(Saved entries)
+===+
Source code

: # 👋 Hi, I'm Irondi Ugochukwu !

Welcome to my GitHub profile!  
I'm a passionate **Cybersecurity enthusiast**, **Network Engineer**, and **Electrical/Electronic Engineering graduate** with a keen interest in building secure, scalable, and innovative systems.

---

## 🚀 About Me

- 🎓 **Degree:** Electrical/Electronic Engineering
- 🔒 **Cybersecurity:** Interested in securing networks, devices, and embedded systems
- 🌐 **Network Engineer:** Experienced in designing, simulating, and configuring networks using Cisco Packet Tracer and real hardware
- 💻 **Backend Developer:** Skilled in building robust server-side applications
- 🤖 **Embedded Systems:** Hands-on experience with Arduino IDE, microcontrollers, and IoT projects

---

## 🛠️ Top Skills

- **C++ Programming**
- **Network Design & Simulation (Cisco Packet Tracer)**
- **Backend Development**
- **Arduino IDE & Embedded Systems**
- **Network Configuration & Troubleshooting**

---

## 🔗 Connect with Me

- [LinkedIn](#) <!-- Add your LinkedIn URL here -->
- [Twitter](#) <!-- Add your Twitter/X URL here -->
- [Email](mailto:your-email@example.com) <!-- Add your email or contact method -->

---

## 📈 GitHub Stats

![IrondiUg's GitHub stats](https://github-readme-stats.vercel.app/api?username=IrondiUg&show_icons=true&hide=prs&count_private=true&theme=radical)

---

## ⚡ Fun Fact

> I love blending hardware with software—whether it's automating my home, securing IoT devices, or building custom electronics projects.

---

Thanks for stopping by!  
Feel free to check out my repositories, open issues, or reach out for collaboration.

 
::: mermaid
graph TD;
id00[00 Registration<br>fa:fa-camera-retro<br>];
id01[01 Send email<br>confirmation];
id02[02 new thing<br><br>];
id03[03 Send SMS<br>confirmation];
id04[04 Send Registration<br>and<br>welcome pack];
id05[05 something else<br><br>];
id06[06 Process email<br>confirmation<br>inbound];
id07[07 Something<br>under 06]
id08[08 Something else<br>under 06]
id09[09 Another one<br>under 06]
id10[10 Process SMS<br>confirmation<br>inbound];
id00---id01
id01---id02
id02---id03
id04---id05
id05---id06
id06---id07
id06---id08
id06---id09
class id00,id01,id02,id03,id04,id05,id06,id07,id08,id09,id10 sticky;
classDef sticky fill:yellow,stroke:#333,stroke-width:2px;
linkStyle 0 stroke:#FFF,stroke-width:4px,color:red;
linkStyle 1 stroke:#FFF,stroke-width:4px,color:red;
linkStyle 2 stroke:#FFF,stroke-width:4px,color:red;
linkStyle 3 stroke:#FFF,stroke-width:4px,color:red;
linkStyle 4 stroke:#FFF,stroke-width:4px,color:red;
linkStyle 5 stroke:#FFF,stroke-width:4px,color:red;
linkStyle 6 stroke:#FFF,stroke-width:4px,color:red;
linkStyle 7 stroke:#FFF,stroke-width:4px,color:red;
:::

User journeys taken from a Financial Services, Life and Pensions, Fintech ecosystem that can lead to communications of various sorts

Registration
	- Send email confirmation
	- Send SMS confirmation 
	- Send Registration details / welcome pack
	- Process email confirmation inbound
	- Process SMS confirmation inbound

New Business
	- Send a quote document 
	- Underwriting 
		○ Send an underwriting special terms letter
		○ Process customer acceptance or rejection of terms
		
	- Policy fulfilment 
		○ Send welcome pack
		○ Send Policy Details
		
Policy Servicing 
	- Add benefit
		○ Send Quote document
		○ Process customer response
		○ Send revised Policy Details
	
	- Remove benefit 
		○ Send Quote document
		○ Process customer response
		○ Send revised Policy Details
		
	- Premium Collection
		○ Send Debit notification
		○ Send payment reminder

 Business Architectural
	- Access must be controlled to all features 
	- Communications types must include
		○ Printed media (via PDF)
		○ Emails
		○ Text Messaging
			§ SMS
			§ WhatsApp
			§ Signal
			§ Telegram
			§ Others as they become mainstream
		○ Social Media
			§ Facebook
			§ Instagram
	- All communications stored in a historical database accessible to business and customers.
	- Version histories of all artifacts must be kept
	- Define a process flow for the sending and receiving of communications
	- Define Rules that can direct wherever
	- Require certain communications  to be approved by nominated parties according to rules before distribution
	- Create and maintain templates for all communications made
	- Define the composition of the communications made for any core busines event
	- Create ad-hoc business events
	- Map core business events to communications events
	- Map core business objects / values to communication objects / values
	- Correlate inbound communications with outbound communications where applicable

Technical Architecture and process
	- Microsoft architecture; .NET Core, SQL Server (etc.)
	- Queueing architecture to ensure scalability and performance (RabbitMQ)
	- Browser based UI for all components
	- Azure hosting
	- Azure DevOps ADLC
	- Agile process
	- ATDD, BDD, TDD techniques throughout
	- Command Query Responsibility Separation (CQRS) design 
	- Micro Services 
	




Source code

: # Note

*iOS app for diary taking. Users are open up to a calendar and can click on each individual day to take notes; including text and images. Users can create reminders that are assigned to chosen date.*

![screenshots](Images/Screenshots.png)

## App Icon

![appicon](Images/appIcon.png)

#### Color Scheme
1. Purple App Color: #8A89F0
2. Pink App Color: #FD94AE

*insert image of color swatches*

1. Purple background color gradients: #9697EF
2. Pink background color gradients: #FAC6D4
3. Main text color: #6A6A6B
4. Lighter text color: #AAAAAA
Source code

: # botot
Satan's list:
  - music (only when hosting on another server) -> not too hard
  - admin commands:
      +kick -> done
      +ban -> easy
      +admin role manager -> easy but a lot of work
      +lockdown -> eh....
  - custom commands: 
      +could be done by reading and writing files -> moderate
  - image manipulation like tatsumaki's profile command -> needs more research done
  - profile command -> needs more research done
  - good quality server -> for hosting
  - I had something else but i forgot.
+===+
### Task description
Return, word for word, the lines of the data above from the line with "## 🚀 About Me" through the line with "id02[02 new thing<br><br>];", inclusive.

### Solution for this exercise
## 🚀 About Me

- 🎓 **Degree:** Electrical/Electronic Engineering
- 🔒 **Cybersecurity:** Interested in securing networks, devices, and embedded systems
- 🌐 **Network Engineer:** Experienced in designing, simulating, and configuring networks using Cisco Packet Tracer and real hardware
- 💻 **Backend Developer:** Skilled in building robust server-side applications
- 🤖 **Embedded Systems:** Hands-on experience with Arduino IDE, microcontrollers, and IoT projects

---

## 🛠️ Top Skills

- **C++ Programming**
- **Network Design & Simulation (Cisco Packet Tracer)**
- **Backend Development**
- **Arduino IDE & Embedded Systems**
- **Network Configuration & Troubleshooting**

---

## 🔗 Connect with Me

- [LinkedIn](#) <!-- Add your LinkedIn URL here -->
- [Twitter](#) <!-- Add your Twitter/X URL here -->
- [Email](mailto:your-email@example.com) <!-- Add your email or contact method -->

---

## 📈 GitHub Stats

![IrondiUg's GitHub stats](https://github-readme-stats.vercel.app/api?username=IrondiUg&show_icons=true&hide=prs&count_private=true&theme=radical)

---

## ⚡ Fun Fact

> I love blending hardware with software—whether it's automating my home, securing IoT devices, or building custom electronics projects.

---

Thanks for stopping by!  
Feel free to check out my repositories, open issues, or reach out for collaboration.

 
::: mermaid
graph TD;
id00[00 Registration<br>fa:fa-camera-retro<br>];
id01[01 Send email<br>confirmation];
id02[02 new thing<br><br>];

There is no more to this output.